Every resource ships with a streamed CSV export, disabled by default. It is not an action — it streams a file and opens in a new tab — so it is enabled through the policy rather than declared with action :export_csv. The route (GET /<resources>/export_csv) is auto-mounted on every resource; a split "Export" button appears on the index page once the policy permits it.

Enabling

Override one policy method:

ruby
class PostPolicy < ResourcePolicy
  def export_csv? = true   # or `index?` to mirror list access
end

export_csv? defaults to false, so export is strictly opt-in. While it returns false the button is hidden and the route returns 403.

The two exports

The control is a split button with two behaviours:

SourceFilename
Export (primary)The current view — selected scope + filters + search (the index's ?q), all matching rows (not just the visible page)posts_<date>.csv
Export all (dropdown)The entire authorized scope — ignores scope, filters, search, and default scopeposts_all_<date>.csv

"Export all" always exports everything the user is authorized to read, regardless of the current scope/filters.
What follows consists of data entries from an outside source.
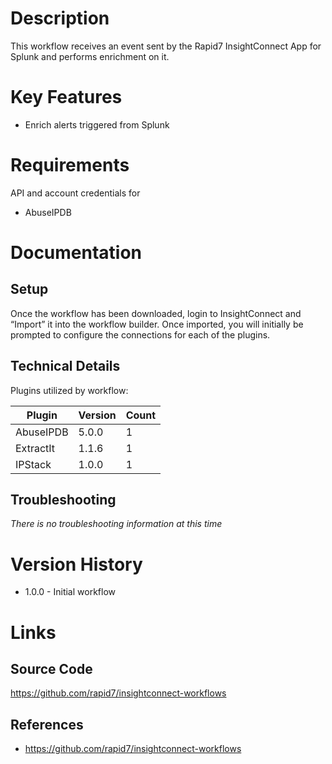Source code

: # Description

This workflow receives an event sent by the Rapid7 InsightConnect App for Splunk and performs enrichment on it.

# Key Features

* Enrich alerts triggered from Splunk

# Requirements

API and account credentials for

* AbuseIPDB

# Documentation

## Setup

Once the workflow has been downloaded, login to InsightConnect and “Import” it into the workflow builder. Once imported, you will initially be prompted to configure the connections for each of the plugins.

## Technical Details

Plugins utilized by workflow:

|Plugin|Version|Count|
|----|----|--------|
|AbuseIPDB|5.0.0|1|
|ExtractIt|1.1.6|1|
|IPStack|1.0.0|1|

## Troubleshooting

_There is no troubleshooting information at this time_

# Version History

* 1.0.0 - Initial workflow

# Links

## Source Code

https://github.com/rapid7/insightconnect-workflows

## References

* https://github.com/rapid7/insightconnect-workflows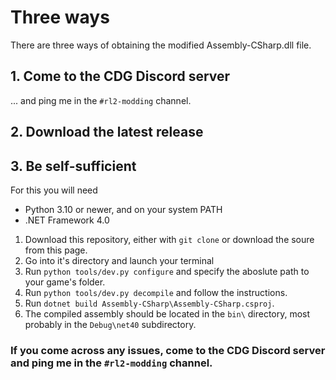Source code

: # Three ways
There are three ways of obtaining the modified Assembly-CSharp.dll file.

## 1. Come to the CDG Discord server
... and ping me in the `#rl2-modding` channel.

## 2. Download the latest release

## 3. Be self-sufficient
For this you will need
- Python 3.10 or newer, and on your system PATH
- .NET Framework 4.0

1. Download this repository, either with `git clone` or download the soure from this page.
2. Go into it's directory and launch your terminal  
3. Run `python tools/dev.py configure` and specify the aboslute path to your game's folder.
4. Run `python tools/dev.py decompile` and follow the instructions.
5. Run `dotnet build Assembly-CSharp\Assembly-CSharp.csproj`.
6. The compiled assembly should be located in the `bin\` directory, most probably in the `Debug\net40` subdirectory.

### If you come across any issues, come to the CDG Discord server and ping me in the `#rl2-modding` channel.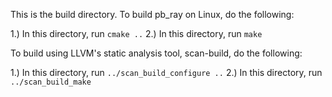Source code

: This is the build directory. To build pb_ray on Linux, do the following:

1.) In this directory, run `cmake ..`
2.) In this directory, run `make`

To build using LLVM's static analysis tool, scan-build, do the following:

1.) In this directory, run `../scan_build_configure ..`
2.) In this directory, run `../scan_build_make`

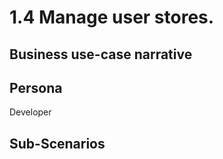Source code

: # 1.4 Manage user stores. 

## Business use-case narrative


## Persona
Developer

## Sub-Scenarios

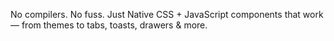 No compilers. No fuss. Just Native CSS + JavaScript components that work — from themes to tabs, toasts, drawers & more.

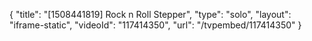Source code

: {
    "title": "[1508441819] Rock n Roll Stepper",
    "type": "solo",
    "layout": "iframe-static",
    "videoId": "117414350",
    "url": "\/tvpembed\/117414350"
}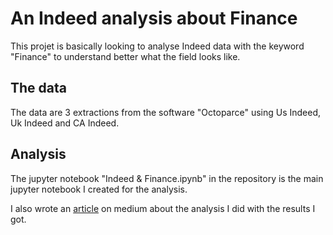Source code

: # An Indeed analysis about Finance

This projet is basically looking to analyse Indeed data with the keyword "Finance" to understand better what the field looks like.

## The data

The data are 3 extractions from the software "Octoparce" using Us Indeed, Uk Indeed and CA Indeed.

## Analysis

The jupyter notebook "Indeed & Finance.ipynb" in the repository is the main jupyter notebook I created for the analysis.

I also wrote an [article]() on medium about the analysis I did with the results I got.
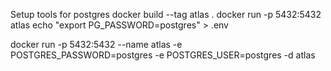 Setup tools for postgres
docker build --tag atlas .
docker run -p 5432:5432 atlas
echo "export PG_PASSWORD=postgres" > .env

docker run -p 5432:5432 --name atlas -e POSTGRES_PASSWORD=postgres -e POSTGRES_USER=postgres -d atlas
Both stream via find_each, so memory stays flat regardless of row count. find_each iterates in primary-key order, so the file does not preserve the index's current sort (filters/search/scope still apply to the primary export).

Columns

The exported columns come from permitted_attributes_for_export on the policy (defaults to permitted_attributes_for_index), with the primary key always prepended as the first column.

ruby
class PostPolicy < ResourcePolicy
  def export_csv? = true
  def permitted_attributes_for_export = [:title, :author, :total, :created_at]
end

The method is named _export (not _export_csv) on purpose, so a future export format could reuse the same column set.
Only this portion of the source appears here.